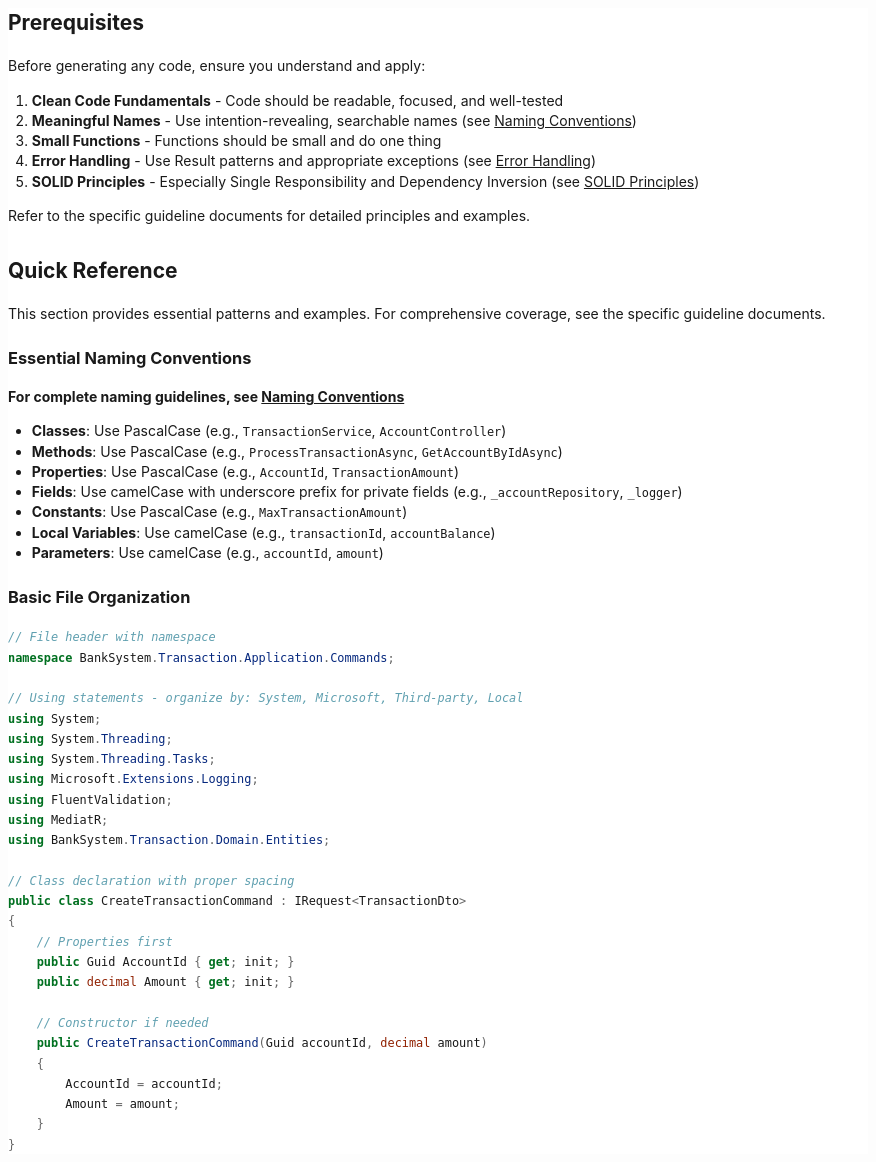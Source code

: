 ## Prerequisites

Before generating any code, ensure you understand and apply:

1. **Clean Code Fundamentals** - Code should be readable, focused, and well-tested
2. **Meaningful Names** - Use intention-revealing, searchable names (see [Naming Conventions](./naming-conventions.md))
3. **Small Functions** - Functions should be small and do one thing
4. **Error Handling** - Use Result patterns and appropriate exceptions (see [Error Handling](./error-handling.md))
5. **SOLID Principles** - Especially Single Responsibility and Dependency Inversion (see [SOLID Principles](./solid-principles.md))

Refer to the specific guideline documents for detailed principles and examples.

## Quick Reference

This section provides essential patterns and examples. For comprehensive coverage, see the specific guideline documents.

### Essential Naming Conventions

**For complete naming guidelines, see [Naming Conventions](./naming-conventions.md)**

- **Classes**: Use PascalCase (e.g., `TransactionService`, `AccountController`)
- **Methods**: Use PascalCase (e.g., `ProcessTransactionAsync`, `GetAccountByIdAsync`)
- **Properties**: Use PascalCase (e.g., `AccountId`, `TransactionAmount`)
- **Fields**: Use camelCase with underscore prefix for private fields (e.g., `_accountRepository`, `_logger`)
- **Constants**: Use PascalCase (e.g., `MaxTransactionAmount`)
- **Local Variables**: Use camelCase (e.g., `transactionId`, `accountBalance`)
- **Parameters**: Use camelCase (e.g., `accountId`, `amount`)

### Basic File Organization

```csharp
// File header with namespace
namespace BankSystem.Transaction.Application.Commands;

// Using statements - organize by: System, Microsoft, Third-party, Local
using System;
using System.Threading;
using System.Threading.Tasks;
using Microsoft.Extensions.Logging;
using FluentValidation;
using MediatR;
using BankSystem.Transaction.Domain.Entities;

// Class declaration with proper spacing
public class CreateTransactionCommand : IRequest<TransactionDto>
{
    // Properties first
    public Guid AccountId { get; init; }
    public decimal Amount { get; init; }

    // Constructor if needed
    public CreateTransactionCommand(Guid accountId, decimal amount)
    {
        AccountId = accountId;
        Amount = amount;
    }
}
```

About this task: Only the pictures may be dropped; print every record exactly as given.

Written answer:
Source code

: ## Prerequisites

Before generating any code, ensure you understand and apply:

1. **Clean Code Fundamentals** - Code should be readable, focused, and well-tested
2. **Meaningful Names** - Use intention-revealing, searchable names (see [Naming Conventions](./naming-conventions.md))
3. **Small Functions** - Functions should be small and do one thing
4. **Error Handling** - Use Result patterns and appropriate exceptions (see [Error Handling](./error-handling.md))
5. **SOLID Principles** - Especially Single Responsibility and Dependency Inversion (see [SOLID Principles](./solid-principles.md))

Refer to the specific guideline documents for detailed principles and examples.

## Quick Reference

This section provides essential patterns and examples. For comprehensive coverage, see the specific guideline documents.

### Essential Naming Conventions

**For complete naming guidelines, see [Naming Conventions](./naming-conventions.md)**

- **Classes**: Use PascalCase (e.g., `TransactionService`, `AccountController`)
- **Methods**: Use PascalCase (e.g., `ProcessTransactionAsync`, `GetAccountByIdAsync`)
- **Properties**: Use PascalCase (e.g., `AccountId`, `TransactionAmount`)
- **Fields**: Use camelCase with underscore prefix for private fields (e.g., `_accountRepository`, `_logger`)
- **Constants**: Use PascalCase (e.g., `MaxTransactionAmount`)
- **Local Variables**: Use camelCase (e.g., `transactionId`, `accountBalance`)
- **Parameters**: Use camelCase (e.g., `accountId`, `amount`)

### Basic File Organization

```csharp
// File header with namespace
namespace BankSystem.Transaction.Application.Commands;

// Using statements - organize by: System, Microsoft, Third-party, Local
using System;
using System.Threading;
using System.Threading.Tasks;
using Microsoft.Extensions.Logging;
using FluentValidation;
using MediatR;
using BankSystem.Transaction.Domain.Entities;

// Class declaration with proper spacing
public class CreateTransactionCommand : IRequest<TransactionDto>
{
    // Properties first
    public Guid AccountId { get; init; }
    public decimal Amount { get; init; }

    // Constructor if needed
    public CreateTransactionCommand(Guid accountId, decimal amount)
    {
        AccountId = accountId;
        Amount = amount;
    }
}
```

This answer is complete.